The incorrect position of the person's toes inside Hammer toes
of their shoes also causes
the formation of calluses or corns on the surfaces of their toes which are constantly bent as they are wearing inappropriate shoes because the surfaces are consistently rubbing against the hard
materials of the interior of the shoes causing regular friction.
Common symptoms of hammertoes include pain or irritation of the affected toe when wearing shoes. corns and calluses (a buildup of skin) on the toe, between two toes, or on the ball of the foot. Corns
are caused by constant friction against the shoe. They may be soft or hard, depending upon their location. Inflammation, redness, or a burning sensation. Contracture of the toe. In more severe cases
of hammertoe, open sores may form.
The exam may reveal a toe in which the near bone of the toe (proximal phalanx) is angled upward and the middle bone of the toe points in the opposite direction (plantar flexed). Toes may appear
crooked or rotated. The involved joint may be painful when moved, or stiff. There may be areas of thickened skin (corns or calluses) on top of or between the toes, a callus may also be observed at
the tip of the affected toe beneath the toenail. An attempt to passively correct the deformity will help elucidate the best treatment option as the examiner determines whether the toe is still
flexible or not. It is advisable to assess palpable pulses, since their presence is associated with a good prognosis for healing after surgery. X-rays will demonstrate the contractures of the
involved joints, as well as possible arthritic changes and bone enlargements (exostoses, spurs). X-rays of the involved foot are usually performed in a weight-bearing position.
Non Surgical Treatment
Conservative treatment starts with new shoes that have soft, roomy toe boxes. Shoes should be one-half inch longer than your longest toe. (Note: For many people, the second toe is longer than the big
toe.) Avoid wearing tight, narrow, high-heeled shoes. You may also be able to find a shoe with a deep toe box that accommodates the hammer toe. Or, a shoe specialist (Pedorthist) may be able to
stretch the toe box so that it bulges out around the toe. Sandals may help, as long as they do not pinch or rub other areas of the foot.

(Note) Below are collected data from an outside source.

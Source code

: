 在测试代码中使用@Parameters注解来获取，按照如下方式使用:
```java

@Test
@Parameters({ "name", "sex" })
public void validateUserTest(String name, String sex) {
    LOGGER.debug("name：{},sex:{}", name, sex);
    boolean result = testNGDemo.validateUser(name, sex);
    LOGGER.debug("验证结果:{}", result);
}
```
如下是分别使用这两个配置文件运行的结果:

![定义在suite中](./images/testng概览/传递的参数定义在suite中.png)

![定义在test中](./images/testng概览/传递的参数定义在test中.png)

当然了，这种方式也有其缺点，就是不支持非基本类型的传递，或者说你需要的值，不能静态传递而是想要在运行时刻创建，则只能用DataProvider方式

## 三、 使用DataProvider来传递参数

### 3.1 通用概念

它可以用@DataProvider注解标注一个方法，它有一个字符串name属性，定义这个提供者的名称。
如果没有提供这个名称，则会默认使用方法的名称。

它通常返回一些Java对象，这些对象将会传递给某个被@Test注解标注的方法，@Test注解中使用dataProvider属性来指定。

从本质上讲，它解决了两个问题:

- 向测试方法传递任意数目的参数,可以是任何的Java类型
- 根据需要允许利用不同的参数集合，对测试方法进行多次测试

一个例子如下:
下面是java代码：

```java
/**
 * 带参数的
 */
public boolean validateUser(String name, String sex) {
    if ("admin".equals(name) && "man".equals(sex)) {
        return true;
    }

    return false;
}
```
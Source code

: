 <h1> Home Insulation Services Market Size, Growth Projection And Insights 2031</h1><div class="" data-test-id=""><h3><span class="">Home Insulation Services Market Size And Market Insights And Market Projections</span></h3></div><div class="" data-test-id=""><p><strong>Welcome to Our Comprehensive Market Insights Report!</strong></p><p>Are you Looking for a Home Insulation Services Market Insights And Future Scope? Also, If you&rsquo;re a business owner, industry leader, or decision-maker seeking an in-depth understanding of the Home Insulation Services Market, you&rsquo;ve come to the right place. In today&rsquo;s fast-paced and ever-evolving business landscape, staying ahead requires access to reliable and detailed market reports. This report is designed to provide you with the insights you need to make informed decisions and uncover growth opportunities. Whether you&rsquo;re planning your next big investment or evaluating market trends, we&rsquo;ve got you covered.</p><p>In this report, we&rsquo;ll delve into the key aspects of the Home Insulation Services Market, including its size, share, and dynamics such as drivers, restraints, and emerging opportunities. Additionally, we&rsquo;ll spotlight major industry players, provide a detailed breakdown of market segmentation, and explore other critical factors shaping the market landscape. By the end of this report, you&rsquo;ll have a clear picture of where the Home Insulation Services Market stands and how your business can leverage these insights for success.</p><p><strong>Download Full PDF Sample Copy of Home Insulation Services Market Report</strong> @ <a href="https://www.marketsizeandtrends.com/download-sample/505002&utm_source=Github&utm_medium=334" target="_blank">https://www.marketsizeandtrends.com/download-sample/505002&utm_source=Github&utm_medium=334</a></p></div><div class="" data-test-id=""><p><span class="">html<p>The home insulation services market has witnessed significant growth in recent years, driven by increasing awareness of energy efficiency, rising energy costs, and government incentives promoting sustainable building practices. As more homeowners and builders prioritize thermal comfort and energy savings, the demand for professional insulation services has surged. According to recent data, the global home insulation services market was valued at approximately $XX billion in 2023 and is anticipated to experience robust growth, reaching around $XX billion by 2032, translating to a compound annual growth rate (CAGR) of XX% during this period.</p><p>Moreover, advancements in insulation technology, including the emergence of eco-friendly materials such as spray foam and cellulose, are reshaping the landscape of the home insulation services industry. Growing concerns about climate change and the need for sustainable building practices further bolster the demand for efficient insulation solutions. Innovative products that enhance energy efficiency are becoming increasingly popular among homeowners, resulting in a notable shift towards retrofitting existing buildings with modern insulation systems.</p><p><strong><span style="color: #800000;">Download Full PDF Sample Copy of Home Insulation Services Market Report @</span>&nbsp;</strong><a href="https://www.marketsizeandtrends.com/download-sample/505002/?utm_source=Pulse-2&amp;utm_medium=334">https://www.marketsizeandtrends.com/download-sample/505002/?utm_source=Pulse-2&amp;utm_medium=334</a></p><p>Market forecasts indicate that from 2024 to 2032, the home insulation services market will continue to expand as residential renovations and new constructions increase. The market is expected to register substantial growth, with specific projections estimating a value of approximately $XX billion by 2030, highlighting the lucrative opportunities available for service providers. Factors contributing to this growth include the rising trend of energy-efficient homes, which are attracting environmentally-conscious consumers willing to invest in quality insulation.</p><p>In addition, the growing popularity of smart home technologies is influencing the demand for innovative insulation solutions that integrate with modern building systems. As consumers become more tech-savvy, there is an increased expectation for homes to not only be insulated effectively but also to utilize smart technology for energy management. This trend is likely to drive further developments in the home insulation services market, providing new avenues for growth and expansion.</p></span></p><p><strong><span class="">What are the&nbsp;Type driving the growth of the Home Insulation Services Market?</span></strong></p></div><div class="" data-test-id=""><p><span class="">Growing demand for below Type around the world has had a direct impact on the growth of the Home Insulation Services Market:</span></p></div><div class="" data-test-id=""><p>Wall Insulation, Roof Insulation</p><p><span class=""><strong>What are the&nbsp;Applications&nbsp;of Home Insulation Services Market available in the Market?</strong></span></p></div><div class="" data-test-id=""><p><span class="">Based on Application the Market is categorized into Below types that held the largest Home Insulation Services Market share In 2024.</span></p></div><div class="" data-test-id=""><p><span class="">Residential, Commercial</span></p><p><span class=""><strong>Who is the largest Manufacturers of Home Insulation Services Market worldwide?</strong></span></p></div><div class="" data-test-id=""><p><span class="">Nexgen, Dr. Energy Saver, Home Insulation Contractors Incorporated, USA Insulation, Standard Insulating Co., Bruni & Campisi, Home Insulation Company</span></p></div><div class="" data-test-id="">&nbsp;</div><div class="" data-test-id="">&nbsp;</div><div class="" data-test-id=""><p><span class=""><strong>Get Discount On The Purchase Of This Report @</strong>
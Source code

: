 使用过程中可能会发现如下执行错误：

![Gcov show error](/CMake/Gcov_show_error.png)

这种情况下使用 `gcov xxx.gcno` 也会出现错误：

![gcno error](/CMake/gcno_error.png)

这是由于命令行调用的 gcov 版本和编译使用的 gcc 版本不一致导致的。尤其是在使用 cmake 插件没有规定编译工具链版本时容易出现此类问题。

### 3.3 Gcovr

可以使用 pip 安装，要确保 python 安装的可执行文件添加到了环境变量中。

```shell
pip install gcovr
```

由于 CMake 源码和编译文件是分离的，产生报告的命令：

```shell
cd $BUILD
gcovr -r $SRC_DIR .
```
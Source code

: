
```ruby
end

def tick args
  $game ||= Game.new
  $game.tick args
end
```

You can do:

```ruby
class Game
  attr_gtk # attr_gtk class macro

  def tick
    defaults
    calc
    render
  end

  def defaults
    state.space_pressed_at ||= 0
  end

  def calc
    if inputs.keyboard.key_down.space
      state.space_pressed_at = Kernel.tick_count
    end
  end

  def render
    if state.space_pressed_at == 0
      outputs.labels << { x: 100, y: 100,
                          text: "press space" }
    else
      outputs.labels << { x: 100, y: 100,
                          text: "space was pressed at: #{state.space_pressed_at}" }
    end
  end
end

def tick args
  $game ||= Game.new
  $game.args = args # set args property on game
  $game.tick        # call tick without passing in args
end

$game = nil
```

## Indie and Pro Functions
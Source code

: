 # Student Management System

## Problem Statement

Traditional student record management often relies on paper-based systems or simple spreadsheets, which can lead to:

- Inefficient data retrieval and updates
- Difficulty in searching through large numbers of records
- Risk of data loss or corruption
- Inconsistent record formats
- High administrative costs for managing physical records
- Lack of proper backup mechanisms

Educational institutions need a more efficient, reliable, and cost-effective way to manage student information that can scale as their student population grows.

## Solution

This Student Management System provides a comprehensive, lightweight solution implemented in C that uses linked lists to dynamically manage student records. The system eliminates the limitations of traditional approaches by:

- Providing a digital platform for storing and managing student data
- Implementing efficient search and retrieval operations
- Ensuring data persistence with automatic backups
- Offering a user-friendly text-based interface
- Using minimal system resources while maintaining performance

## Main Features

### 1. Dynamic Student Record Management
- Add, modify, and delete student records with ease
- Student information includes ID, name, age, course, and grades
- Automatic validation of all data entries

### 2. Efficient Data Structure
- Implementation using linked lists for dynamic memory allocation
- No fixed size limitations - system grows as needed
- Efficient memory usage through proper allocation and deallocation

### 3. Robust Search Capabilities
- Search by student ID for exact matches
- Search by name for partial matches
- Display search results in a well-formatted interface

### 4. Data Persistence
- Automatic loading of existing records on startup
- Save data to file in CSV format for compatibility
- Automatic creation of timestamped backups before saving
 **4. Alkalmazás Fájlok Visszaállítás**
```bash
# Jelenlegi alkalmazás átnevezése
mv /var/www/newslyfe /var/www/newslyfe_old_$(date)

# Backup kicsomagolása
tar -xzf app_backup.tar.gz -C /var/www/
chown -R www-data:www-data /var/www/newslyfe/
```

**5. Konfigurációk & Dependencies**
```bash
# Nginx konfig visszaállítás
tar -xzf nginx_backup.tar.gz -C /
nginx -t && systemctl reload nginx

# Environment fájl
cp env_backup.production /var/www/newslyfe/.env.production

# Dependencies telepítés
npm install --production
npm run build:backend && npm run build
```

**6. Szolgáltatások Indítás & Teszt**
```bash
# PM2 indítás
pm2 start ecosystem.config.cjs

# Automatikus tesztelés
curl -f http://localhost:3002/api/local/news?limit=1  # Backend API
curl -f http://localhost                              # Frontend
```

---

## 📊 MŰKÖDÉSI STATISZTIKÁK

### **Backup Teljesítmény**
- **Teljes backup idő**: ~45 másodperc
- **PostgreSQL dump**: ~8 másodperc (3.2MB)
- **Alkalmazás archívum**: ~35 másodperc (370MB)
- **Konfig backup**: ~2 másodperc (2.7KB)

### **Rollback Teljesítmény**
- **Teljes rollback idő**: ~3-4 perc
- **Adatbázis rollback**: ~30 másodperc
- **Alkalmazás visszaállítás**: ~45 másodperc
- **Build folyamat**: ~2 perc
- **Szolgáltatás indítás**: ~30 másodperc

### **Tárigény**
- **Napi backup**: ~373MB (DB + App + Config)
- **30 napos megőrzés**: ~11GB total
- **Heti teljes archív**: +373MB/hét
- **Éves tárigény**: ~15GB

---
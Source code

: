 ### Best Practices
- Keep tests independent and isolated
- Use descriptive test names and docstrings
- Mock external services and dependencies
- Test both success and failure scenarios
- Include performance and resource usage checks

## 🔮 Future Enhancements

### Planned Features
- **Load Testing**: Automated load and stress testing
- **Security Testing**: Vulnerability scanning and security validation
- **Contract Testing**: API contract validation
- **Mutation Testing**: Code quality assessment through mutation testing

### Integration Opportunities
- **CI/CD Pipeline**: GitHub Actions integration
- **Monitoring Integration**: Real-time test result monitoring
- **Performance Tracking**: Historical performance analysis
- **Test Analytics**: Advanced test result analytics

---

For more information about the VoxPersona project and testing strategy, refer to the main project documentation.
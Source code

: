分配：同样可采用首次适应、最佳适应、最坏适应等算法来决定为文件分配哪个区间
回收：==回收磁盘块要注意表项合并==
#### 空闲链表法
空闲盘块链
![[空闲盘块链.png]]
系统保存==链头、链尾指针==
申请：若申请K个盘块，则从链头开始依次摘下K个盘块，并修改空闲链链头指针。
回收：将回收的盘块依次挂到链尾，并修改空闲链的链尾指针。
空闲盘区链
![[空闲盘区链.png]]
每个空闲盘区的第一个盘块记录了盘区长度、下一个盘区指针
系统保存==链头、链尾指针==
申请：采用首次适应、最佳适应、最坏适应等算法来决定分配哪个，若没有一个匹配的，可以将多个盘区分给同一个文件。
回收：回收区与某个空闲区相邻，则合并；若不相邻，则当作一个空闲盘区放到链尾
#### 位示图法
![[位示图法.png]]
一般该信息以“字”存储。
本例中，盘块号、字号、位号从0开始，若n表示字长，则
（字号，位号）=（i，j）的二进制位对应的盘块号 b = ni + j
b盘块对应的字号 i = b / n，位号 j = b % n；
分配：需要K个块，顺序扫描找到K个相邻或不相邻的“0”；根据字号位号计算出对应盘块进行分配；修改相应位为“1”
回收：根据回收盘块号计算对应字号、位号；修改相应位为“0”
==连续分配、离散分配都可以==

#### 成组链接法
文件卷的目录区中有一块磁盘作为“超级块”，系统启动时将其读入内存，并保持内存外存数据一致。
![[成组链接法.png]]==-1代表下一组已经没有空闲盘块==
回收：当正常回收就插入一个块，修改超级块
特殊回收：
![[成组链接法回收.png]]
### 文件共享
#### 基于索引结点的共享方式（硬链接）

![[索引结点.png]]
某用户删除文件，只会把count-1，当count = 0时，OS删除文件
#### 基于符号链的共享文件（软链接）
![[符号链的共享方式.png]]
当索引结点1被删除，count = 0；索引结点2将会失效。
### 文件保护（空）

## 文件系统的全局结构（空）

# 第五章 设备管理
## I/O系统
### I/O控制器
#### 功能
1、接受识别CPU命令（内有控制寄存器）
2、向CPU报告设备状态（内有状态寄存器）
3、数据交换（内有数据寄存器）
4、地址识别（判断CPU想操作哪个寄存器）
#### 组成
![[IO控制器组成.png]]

Toes can be surgically realigned and made straight again. They can even be made shorter. The good news is that toes can be corrected. Hammer toe surgery is often synonymous with ?toe shortening?,
?toe job? and/or ?toe augmentation?. Depending on the severity and length of the toe, there are several methods to surgically correct a hammer toe. In general, the surgery involves removing a portion
of the bone at the contracted joint, to realign the toe.